When people talk of the July 20 plot to kill Hitler, I’m guessing most non-history buffs think of the 2008 Tom Cruise film Valkyrie, the actor’s first collaboration with Chris McQuarrie. However, the story has been filmed a bunch of times, notably in the 1950s when the concept of “the Good German” came into vogue for war stories. The Germans themselves made movies like Canaris (1954), Jackboot Mutiny (1955), and The Plot to Assassinate Hitler (1955); Hollywood produced The Desert Fox (1953); and British TV did Treason, based on a play by Saunders Lewis.

Lewis was a Welsh nationalist, author, critic and playwright. He originally wrote Treason in Welsh as a stage play under the title Brad; it was a commissioned work for the 1958 National Eistedfodd at Ebbw Vale. The play was translated into English by Elwyn Jones for performing on BBC radio and television (Richard Burton was in the radio version). You can read an English version of the play via internet archive. I don’t know why Lewis picked such a German story for a Welsh festival, but I guess it was a time of cultural fluidity.

In that spirt, the ABC filmed Treason live in Melbourne on 16 December 1959. They had already broadcast a 1958 radio play (or “feature” rather) about Count von Stauffenberg (aka the guy Tom Cruise played) but that character isn’t seen in Treason. Rather, that version focuses on German officers in France who have organised the plot and are waiting for news about how it’s gone. At first, they hear Hitler has been killed and start high fiving – then it becomes apparent the former painter has survived and they all need to figure out what to do next. Spoilers: it does not end well.

The story is ideal for television dramatisation – there’s a lot of people standing around in rooms talking tensely, a ticking clock, great stakes, we know what happened (or, rather, didn’t) but not how. Lewis was roughly faithful to historical truth but added some fictitious characters, moved some events around and inserted a love story.

The cast includes Brian James (as Colonel Caesar von Hofacker, a leader of the plot), Edward Brayshaw (as Field-Marshal Günther von Kluge) and June Brunnel (the one female in the cast, a fictitious character, Hofacker’s secretary who is in love with him) plus other familiar faces like Wyn Roberts and Edward Brayshaw in blonde hair. The show is stolen by Frank Thring, who plays the Gestapo officer who tracks down the assassins (a composite character of real-life Gestapo officers) and engages in a bit of old school melodrama, telling Brunnell he’ll let Brian James escape if she sleeps with Thring. Cad! That plot is all made up, and feels like it.

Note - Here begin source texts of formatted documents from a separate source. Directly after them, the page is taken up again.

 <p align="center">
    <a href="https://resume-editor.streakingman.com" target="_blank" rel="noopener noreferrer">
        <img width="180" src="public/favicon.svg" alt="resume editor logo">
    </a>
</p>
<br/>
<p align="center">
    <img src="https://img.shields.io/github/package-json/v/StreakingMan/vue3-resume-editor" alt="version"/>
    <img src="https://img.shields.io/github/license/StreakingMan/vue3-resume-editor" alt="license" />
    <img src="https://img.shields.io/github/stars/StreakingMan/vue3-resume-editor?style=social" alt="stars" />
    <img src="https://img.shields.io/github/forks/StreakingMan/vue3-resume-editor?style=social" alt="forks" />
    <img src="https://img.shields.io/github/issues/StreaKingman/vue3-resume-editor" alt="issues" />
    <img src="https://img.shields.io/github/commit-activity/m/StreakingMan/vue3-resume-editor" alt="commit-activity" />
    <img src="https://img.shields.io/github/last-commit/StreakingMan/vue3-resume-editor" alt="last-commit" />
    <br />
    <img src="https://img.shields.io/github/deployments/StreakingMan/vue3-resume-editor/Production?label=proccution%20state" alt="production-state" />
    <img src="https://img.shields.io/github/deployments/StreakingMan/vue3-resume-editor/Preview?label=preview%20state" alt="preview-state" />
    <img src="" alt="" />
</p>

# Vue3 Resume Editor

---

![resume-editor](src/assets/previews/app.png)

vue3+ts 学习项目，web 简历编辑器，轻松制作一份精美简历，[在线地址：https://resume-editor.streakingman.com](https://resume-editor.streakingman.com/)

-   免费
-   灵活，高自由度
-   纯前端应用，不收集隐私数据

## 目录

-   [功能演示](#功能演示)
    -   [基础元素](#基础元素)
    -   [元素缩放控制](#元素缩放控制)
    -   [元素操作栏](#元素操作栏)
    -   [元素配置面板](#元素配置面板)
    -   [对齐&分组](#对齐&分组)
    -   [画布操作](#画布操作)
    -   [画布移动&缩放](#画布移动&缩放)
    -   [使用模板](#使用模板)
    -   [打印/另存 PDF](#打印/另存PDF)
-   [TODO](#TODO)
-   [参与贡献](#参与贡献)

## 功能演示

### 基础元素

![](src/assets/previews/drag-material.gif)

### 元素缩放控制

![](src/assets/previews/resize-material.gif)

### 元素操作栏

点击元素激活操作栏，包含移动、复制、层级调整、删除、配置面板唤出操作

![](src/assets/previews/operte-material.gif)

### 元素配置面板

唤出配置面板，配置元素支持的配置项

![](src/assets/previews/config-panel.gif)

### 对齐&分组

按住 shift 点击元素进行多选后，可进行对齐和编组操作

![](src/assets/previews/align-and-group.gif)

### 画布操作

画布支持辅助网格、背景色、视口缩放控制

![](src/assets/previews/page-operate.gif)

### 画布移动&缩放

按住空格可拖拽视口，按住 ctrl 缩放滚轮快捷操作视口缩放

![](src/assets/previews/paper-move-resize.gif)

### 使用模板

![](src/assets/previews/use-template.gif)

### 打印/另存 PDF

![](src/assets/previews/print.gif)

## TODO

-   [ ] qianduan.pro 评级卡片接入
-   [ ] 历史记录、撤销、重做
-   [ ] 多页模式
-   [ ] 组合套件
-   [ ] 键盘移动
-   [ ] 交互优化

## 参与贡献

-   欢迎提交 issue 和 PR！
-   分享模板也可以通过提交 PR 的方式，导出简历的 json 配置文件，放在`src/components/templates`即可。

This was Thring’s first dramatic performance for Australian television, but he was probably one of the most famous actors in the country at the time, thanks to his appearances in films like The Vikings and Ben Hur – though he only gets fourth billing in Treason. Despite Thring’s international success – which also included turns in El Cid and King of Kings – he would settle in Melbourne at the peak of his career, more of a home-town boy than one would assume, and became a local institution.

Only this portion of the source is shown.